Die Kritik der beiden Hilfsorganisationen: In den letzten Jahren habe Deutschland zwar sein "Engagement", nämlich die finanzielle Hilfe, gesteigert. "Wir stellen jedoch fest, dass Entwicklungszusammenarbeit zunehmend in den Dienst innenpolitischer Interessen gestellt wird", heißt es in der Einleitung des Berichts. 

Bei der Präsentation wollen die beiden Hilfsorganisationen das Ausmaß von Hunger und Armut in der Welt verdeutlichen. Wahnbaeck plädiert in dieser Hinsicht vor allem dafür, auf die ländlichen Regionen zu blicken und diese zu stärken. Wirtschaftswachstum fände nur in den Städten statt. Auf dem Land herrsche am meisten Not und Leid. "Insofern brauchen wir eine soziale Marktwirtschaft", sagt Wahnbaeck mit Betonung auf "sozial".

Hungersnot in Nigeria
Hungersnot in Nigeria. Weltweit sterben jährlich 5,6 Millionen Kinder vor ihrem 5. GeburtstagBild: picture-alliance/dpa/Unicef/NOTIMEX

Dass der schwarz-gelbe Teil der künftigen Bundesregierung eher für ein liberales denn ein soziales Wirtschaftssystem steht, findet Wahnbaeck trotzdem nicht bedenklich. "Jetzt warten wir mal ab", sagt er im Gespräch mit der DW. 80 Prozent der Deutschen seien dafür, dass ihr Land den Ärmsten helfe. "Wenn die Bundesregierung auf ihre Bevölkerung hört, dann wird sie das auch umsetzen", sagt Wahnbaeck. Er sei da guten Mutes.

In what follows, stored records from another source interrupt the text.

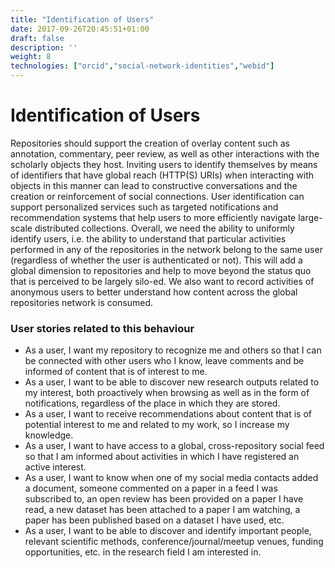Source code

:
 ```yaml
---
title: "Identification of Users"
date: 2017-09-26T20:45:51+01:00
draft: false
description: ''
weight: 8
technologies: ["orcid","social-network-identities","webid"]
---
```


# Identification of Users
Repositories should support the creation of overlay content such as annotation, commentary, peer review, as well as other interactions with the scholarly objects they host. Inviting users to identify themselves by means of identifiers that have global reach (HTTP(S) URIs) when interacting with objects in this manner can lead to constructive conversations and the creation or reinforcement of social connections. User identification can support personalized services such as targeted notifications and recommendation systems that help users to more efficiently navigate large-scale distributed collections. Overall, we need the ability to uniformly identify users, i.e. the ability to understand that particular activities performed in any of the repositories in the network belong to the same user (regardless of whether the user is authenticated or not). This will add a global dimension to repositories and help to move beyond the status quo that is perceived to be largely silo-ed. We also want to record activities of anonymous users to better understand how content across the global repositories network is consumed.


### User stories related to this behaviour
* As a user, I want my repository to recognize me and others so that I can be connected with other users who I know, leave comments and be informed of content that is of interest to me.
* As a user, I want to be able to discover new research outputs related to my interest, both proactively when browsing as well as in the form of notifications, regardless of the place in which they are stored.
* As a user, I want to receive recommendations about content that is of potential interest to me and related to my work, so I increase my knowledge.
* As a user, I want to have access to a global, cross-repository social feed so that I am informed about activities in which I have registered an active interest. 
* As a user, I want to know when one of my social media contacts added a document, someone commented on a paper in a feed I was subscribed to, an open review has been provided on a paper I have read, a new dataset has been attached to a paper I am watching, a paper has been published based on a dataset I have used, etc.
* As a user, I want to be able to discover and identify important people, relevant scientific methods, conference/journal/meetup venues, funding opportunities, etc. in the research field I am interested in. 
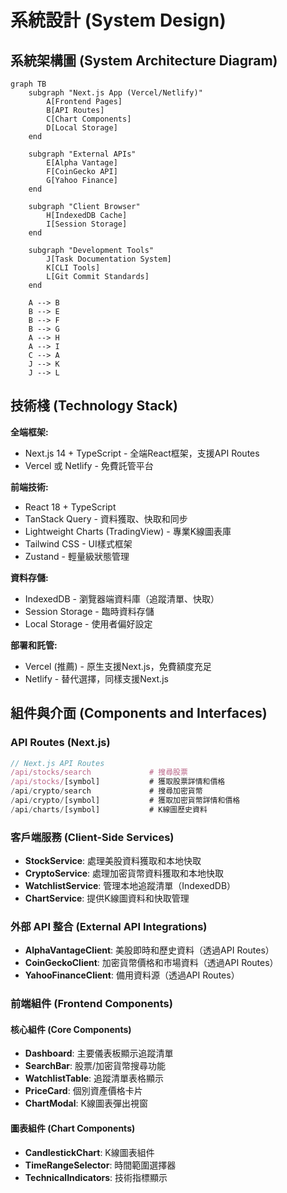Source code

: # 系統設計 (System Design)

## 系統架構圖 (System Architecture Diagram)

```mermaid
graph TB
    subgraph "Next.js App (Vercel/Netlify)"
        A[Frontend Pages]
        B[API Routes]
        C[Chart Components]
        D[Local Storage]
    end
    
    subgraph "External APIs"
        E[Alpha Vantage]
        F[CoinGecko API]
        G[Yahoo Finance]
    end
    
    subgraph "Client Browser"
        H[IndexedDB Cache]
        I[Session Storage]
    end
    
    subgraph "Development Tools"
        J[Task Documentation System]
        K[CLI Tools]
        L[Git Commit Standards]
    end
    
    A --> B
    B --> E
    B --> F
    B --> G
    A --> H
    A --> I
    C --> A
    J --> K
    J --> L
```

## 技術棧 (Technology Stack)

**全端框架:**
- Next.js 14 + TypeScript - 全端React框架，支援API Routes
- Vercel 或 Netlify - 免費託管平台

**前端技術:**
- React 18 + TypeScript
- TanStack Query - 資料獲取、快取和同步
- Lightweight Charts (TradingView) - 專業K線圖表庫
- Tailwind CSS - UI樣式框架
- Zustand - 輕量級狀態管理

**資料存儲:**
- IndexedDB - 瀏覽器端資料庫（追蹤清單、快取）
- Session Storage - 臨時資料存儲
- Local Storage - 使用者偏好設定

**部署和託管:**
- Vercel (推薦) - 原生支援Next.js，免費額度充足
- Netlify - 替代選擇，同樣支援Next.js

## 組件與介面 (Components and Interfaces)

### API Routes (Next.js)

```typescript
// Next.js API Routes
/api/stocks/search             # 搜尋股票
/api/stocks/[symbol]           # 獲取股票詳情和價格
/api/crypto/search             # 搜尋加密貨幣
/api/crypto/[symbol]           # 獲取加密貨幣詳情和價格
/api/charts/[symbol]           # K線圖歷史資料
```

### 客戶端服務 (Client-Side Services)
- **StockService**: 處理美股資料獲取和本地快取
- **CryptoService**: 處理加密貨幣資料獲取和本地快取
- **WatchlistService**: 管理本地追蹤清單（IndexedDB）
- **ChartService**: 提供K線圖資料和快取管理

### 外部 API 整合 (External API Integrations)
- **AlphaVantageClient**: 美股即時和歷史資料（透過API Routes）
- **CoinGeckoClient**: 加密貨幣價格和市場資料（透過API Routes）
- **YahooFinanceClient**: 備用資料源（透過API Routes）

### 前端組件 (Frontend Components)

#### 核心組件 (Core Components)
- **Dashboard**: 主要儀表板顯示追蹤清單
- **SearchBar**: 股票/加密貨幣搜尋功能
- **WatchlistTable**: 追蹤清單表格顯示
- **PriceCard**: 個別資產價格卡片
- **ChartModal**: K線圖表彈出視窗

#### 圖表組件 (Chart Components)
- **CandlestickChart**: K線圖表組件
- **TimeRangeSelector**: 時間範圍選擇器
- **TechnicalIndicators**: 技術指標顯示
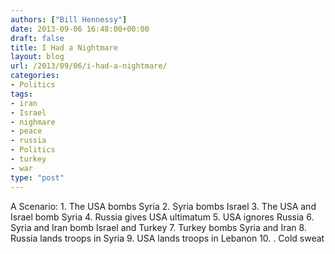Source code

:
 ```yaml
---
authors: ["Bill Hennessy"]
date: 2013-09-06 16:48:00+00:00
draft: false
title: I Had a Nightmare
layout: blog
url: /2013/09/06/i-had-a-nightmare/
categories:
- Politics
tags:
- iran
- Israel
- nighmare
- peace
- russia
- Politics
- turkey
- war
type: "post"
---
```


A Scenario:   1. The USA bombs Syria    2. Syria bombs Israel    3. The USA and Israel bomb Syria    4. Russia gives USA ultimatum    5. USA ignores Russia    6. Syria and Iran bomb Israel and Turkey    7. Turkey bombs Syria and Iran    8. Russia lands troops in Syria    9. USA lands troops in Lebanon    10. . Cold sweat
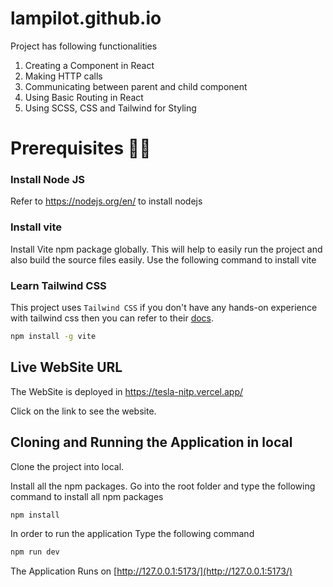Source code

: # lampilot.github.io

Project has following functionalities

1. Creating a Component in React
2. Making HTTP calls
3. Communicating between parent and child component
4. Using Basic Routing in React
5. Using SCSS, CSS and Tailwind for Styling

# Prerequisites 👨‍💻

### Install Node JS
Refer to https://nodejs.org/en/ to install nodejs

### Install vite
Install Vite npm package globally. This will help to easily run the project and also build the source files easily. Use the following command to install vite

### Learn Tailwind CSS
This project uses `Tailwind CSS` if you don't have any hands-on experience with tailwind css then you can refer to their [docs](https://tailwindcss.com/).

```bash
npm install -g vite
```
## Live WebSite URL

The WebSite is deployed in https://tesla-nitp.vercel.app/

Click on the link to see the website.

## Cloning and Running the Application in local

Clone the project into local.

Install all the npm packages. Go into the root folder and type the following command to install all npm packages

```bash
npm install
```

In order to run the application Type the following command


```bash
npm run dev
```

The Application Runs on [http://127.0.0.1:5173/](http://127.0.0.1:5173/)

Wahnbaeck und Angerstein wissen, dass die Gründe für Armut und Hunger vor allem einer globalen Wirtschafts- und Kriegspolitik geschuldet sind. Vor allem Angerstein von "Terre des hommes" plädierte immer für einen Stop der Waffenexporte, um Regionen zu stabilisieren. "Kohärente Politik bedeutet, dass Deutschland nicht länger von Fluchtursachenbekämpfung spricht und gleichzeitig Konfliktländer wie Saudi-Arabien aufrüstet", sagt er.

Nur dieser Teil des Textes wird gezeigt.